Dimanche 6 octobre 2013 – 27e
dimanche du Temps Ordinaire - Année C
Messe d’action de grâce pour la béatification
de Mgr Vladimir Ghika, prêtre de Paris, en la cathédrale Notre-Dame de Paris
Ouverture du cardinal André Vingt-Trois
Frères
et Sœurs,
Nous
sommes rassemblés ce soir d’abord et avant tout pour célébrer le jour du
Seigneur, le jour de la Résurrection du Christ, mais en ce dimanche notre
prière est habitée par l’action de grâce que nous voulons rendre à Dieu pour la
béatification de Monseigneur Vladimir Ghika, béatifié à Bucarest le 31 août
dernier. Mgr Ghika a été ordonné prêtre pour le diocèse de Paris et il est
resté toujours très attaché à sa mission dans le diocèse, pratiquement jusqu’au
commencement de la Seconde Guerre mondiale, époque à laquelle il a rejoint son
pays, dans lequel il a voulu rester pour partager les souffrances de son
peuple.
Nous
sommes heureux ce soir que vous soyez aussi nombreux pour cette action de grâce
pour la béatification de Mgr Ghika. Je suis heureux d’accueillir les
personnalités qui se sont rassemblées à cette occasion, de l’ambassade de
Roumanie, de la famille de Mgr Ghika, et vous tous, frères et sœurs, qui êtes
ici. Je salue particulièrement la délégation venue de Bucarest avec le curé de
la cathédrale de Bucarest qui va concélébrer cette eucharistie avec moi.
Quand
nous considérons le témoignage rendu par Mgr Ghika, nous sommes pénétrés de la
faiblesse de notre propre vie et c’est donc en nous reconnaissant pécheurs que
nous ouvrons cette eucharistie.
Homélie du cardinal André Vingt-Trois
- Ha 1,
2-3 et 2, 2-4 ; Ps 94, 1-2.6-9 ; 2 Tm 1, 6-8.13-14 ; Lc 17, 5-10
Frères
et Sœurs,
Quand
les apôtres adressent au Seigneur cette prière « augmente en nous la foi ! »
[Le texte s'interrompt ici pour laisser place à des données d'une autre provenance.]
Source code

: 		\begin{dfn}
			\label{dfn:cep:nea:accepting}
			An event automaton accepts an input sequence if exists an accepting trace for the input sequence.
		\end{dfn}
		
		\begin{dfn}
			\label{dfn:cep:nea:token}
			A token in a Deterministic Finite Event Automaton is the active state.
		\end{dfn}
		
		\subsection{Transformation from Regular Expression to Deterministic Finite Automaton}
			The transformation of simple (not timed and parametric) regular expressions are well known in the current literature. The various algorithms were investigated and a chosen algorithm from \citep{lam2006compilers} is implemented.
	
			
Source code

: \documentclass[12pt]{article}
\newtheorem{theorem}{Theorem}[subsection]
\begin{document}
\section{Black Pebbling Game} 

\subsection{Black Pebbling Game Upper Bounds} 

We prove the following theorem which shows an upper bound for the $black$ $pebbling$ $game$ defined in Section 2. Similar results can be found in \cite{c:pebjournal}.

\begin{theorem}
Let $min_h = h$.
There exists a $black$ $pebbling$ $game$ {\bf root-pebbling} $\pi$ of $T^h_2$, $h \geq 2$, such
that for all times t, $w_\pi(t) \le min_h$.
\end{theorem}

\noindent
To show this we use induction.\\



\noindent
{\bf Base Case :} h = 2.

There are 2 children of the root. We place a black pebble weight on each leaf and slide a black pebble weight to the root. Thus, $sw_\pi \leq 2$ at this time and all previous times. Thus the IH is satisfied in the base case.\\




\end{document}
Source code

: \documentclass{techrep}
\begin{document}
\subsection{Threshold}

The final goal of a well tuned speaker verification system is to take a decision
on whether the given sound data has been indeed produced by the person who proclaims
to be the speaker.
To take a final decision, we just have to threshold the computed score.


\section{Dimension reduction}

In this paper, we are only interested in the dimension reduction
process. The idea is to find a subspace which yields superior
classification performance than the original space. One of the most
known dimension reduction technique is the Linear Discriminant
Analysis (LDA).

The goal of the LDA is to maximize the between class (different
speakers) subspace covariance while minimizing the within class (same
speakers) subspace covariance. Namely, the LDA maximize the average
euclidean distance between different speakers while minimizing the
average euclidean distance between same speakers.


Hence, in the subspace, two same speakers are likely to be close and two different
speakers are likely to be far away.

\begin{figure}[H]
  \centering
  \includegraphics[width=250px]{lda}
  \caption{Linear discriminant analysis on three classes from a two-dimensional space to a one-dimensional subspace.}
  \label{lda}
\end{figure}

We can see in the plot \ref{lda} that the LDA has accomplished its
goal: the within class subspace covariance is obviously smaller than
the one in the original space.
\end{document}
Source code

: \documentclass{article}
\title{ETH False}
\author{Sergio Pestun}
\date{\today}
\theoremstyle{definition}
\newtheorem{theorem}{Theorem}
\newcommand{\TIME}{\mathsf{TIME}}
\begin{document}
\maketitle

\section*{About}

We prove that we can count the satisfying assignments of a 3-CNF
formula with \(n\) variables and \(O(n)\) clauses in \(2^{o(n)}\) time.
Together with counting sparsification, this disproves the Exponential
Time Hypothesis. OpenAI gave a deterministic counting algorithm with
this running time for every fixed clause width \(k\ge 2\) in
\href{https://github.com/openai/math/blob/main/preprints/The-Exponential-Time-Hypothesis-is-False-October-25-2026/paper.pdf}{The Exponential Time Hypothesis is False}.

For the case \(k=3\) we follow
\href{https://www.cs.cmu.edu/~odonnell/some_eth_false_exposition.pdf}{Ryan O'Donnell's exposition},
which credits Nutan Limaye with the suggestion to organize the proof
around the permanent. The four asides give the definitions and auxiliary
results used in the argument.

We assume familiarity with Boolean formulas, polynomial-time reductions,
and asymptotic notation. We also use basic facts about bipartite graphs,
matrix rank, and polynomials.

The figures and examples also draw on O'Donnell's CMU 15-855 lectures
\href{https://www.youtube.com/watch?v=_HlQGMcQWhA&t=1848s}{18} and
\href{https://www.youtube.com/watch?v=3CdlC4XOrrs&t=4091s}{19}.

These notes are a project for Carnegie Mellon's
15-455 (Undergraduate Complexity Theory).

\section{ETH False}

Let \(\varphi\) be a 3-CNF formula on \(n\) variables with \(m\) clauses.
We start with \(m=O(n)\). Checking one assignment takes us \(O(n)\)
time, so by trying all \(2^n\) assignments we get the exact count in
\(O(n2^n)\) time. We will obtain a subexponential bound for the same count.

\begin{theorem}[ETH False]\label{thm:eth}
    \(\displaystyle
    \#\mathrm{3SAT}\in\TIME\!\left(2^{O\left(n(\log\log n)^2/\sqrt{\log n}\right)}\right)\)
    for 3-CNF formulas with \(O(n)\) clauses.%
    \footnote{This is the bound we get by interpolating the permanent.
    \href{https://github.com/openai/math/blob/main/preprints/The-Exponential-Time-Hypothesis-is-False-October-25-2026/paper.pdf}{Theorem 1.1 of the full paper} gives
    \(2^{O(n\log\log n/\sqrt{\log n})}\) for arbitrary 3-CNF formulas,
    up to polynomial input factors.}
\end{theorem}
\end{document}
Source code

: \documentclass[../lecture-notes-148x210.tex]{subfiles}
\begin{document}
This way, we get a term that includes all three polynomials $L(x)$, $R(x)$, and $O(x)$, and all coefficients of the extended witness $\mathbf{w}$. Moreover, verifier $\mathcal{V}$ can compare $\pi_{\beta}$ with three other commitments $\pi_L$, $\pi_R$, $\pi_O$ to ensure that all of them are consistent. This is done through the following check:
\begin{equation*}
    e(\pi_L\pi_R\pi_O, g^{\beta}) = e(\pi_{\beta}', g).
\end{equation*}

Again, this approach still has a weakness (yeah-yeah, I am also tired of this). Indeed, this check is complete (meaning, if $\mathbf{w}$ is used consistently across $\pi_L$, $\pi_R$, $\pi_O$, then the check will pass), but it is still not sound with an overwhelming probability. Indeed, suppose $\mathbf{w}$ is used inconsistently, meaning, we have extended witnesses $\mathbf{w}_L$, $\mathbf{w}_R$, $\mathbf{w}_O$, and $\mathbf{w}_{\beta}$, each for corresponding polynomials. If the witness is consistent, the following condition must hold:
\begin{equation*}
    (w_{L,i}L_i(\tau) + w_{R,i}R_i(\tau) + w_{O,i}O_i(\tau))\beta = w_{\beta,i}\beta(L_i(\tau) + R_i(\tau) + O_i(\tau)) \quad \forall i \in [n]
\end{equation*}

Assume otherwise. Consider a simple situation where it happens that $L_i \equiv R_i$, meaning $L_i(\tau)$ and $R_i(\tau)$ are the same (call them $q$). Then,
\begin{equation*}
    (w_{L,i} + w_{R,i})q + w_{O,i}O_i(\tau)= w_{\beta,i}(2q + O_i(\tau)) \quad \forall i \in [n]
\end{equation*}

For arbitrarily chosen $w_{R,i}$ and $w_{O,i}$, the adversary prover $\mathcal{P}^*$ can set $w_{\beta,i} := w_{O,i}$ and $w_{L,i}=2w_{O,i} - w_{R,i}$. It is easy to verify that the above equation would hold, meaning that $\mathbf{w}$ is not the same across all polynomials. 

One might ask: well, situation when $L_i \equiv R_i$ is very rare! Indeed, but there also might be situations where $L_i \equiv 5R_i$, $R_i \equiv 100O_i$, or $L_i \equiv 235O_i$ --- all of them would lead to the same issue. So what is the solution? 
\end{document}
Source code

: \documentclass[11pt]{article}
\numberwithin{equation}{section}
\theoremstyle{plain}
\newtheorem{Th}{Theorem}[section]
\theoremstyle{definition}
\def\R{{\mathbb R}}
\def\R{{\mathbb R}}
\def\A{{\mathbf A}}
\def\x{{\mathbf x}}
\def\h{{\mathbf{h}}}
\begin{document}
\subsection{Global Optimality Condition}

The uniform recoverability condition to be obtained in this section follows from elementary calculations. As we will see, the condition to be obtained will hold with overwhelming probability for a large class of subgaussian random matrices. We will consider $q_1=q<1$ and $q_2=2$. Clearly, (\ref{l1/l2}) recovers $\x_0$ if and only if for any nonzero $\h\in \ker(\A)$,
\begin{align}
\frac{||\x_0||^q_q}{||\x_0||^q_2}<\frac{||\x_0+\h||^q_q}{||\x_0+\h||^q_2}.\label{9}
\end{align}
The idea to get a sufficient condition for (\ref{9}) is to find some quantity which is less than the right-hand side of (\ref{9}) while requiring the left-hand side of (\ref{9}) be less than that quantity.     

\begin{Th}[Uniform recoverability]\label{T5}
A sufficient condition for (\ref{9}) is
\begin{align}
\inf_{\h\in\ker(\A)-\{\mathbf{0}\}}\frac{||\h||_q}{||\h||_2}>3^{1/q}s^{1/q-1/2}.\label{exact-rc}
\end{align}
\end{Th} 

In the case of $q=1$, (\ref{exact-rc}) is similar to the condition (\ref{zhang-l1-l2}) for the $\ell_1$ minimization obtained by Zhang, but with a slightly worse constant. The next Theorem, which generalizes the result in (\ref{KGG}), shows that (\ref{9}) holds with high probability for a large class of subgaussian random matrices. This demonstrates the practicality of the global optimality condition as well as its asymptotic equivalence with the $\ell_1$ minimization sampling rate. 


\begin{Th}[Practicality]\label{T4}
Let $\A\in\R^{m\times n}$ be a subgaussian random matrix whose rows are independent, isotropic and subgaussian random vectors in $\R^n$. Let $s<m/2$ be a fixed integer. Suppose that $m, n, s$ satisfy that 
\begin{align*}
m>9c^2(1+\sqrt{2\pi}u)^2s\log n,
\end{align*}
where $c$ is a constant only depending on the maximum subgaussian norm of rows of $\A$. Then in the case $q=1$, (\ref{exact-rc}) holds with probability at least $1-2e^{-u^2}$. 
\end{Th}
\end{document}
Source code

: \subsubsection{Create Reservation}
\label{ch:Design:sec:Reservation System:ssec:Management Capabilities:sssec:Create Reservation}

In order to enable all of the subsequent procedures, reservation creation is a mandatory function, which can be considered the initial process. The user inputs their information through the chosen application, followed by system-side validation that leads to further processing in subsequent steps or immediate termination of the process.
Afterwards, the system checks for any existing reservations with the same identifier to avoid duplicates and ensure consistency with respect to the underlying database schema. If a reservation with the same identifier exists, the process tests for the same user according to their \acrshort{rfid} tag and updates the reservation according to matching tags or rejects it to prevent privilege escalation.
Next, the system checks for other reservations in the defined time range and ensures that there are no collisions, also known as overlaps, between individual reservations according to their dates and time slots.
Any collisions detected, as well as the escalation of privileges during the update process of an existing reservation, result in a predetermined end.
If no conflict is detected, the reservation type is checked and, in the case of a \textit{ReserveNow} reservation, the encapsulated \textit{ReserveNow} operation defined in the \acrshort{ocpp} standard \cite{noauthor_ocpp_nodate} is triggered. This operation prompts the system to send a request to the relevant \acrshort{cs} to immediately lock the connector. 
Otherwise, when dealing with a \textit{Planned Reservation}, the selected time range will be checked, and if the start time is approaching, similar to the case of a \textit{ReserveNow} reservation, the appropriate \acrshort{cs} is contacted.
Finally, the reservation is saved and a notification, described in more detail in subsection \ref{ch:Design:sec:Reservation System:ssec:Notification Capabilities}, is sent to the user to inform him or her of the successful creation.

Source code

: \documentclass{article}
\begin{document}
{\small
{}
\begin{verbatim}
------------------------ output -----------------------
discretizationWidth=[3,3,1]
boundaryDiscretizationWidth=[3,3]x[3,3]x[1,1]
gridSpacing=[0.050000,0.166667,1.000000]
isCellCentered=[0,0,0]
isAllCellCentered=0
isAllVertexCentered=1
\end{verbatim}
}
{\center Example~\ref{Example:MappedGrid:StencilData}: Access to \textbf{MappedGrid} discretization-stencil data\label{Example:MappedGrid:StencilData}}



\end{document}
(Lc 17, 5), ils expriment sans doute le sentiment qu’ils éprouvent de l’écart
entre les objectifs du chemin tel que Jésus les a présentés au long de son
trajet avec eux et leur propre capacité. Comment pourrions-nous, comment
oserions-nous entrer dans ce chemin du Christ ? Comment oserions-nous
croire qu’il nous le demande vraiment, à nous qui nous éprouvons si laborieux et
si faibles dans la foi ? Ainsi nous comprenons que les apôtres demandent
au Christ de leur donner la foi et de la faire grandir. Mais ne nous y trompons
pas, et l’année que nous venons de vivre comme Année de la foi, qui va se
terminer dans quelques semaines, a été une occasion pour tous les chrétiens à
travers le monde d’approfondir à nouveau le sens de la foi, ce qui signifie
croire en Dieu, et une occasion pour eux de mieux comprendre qu’il ne s’agit
pas de l’importance ou de la force du sentiment d’être croyants. La foi
c’est : « je mets ma confiance dans celui qui ne peut pas tromper ».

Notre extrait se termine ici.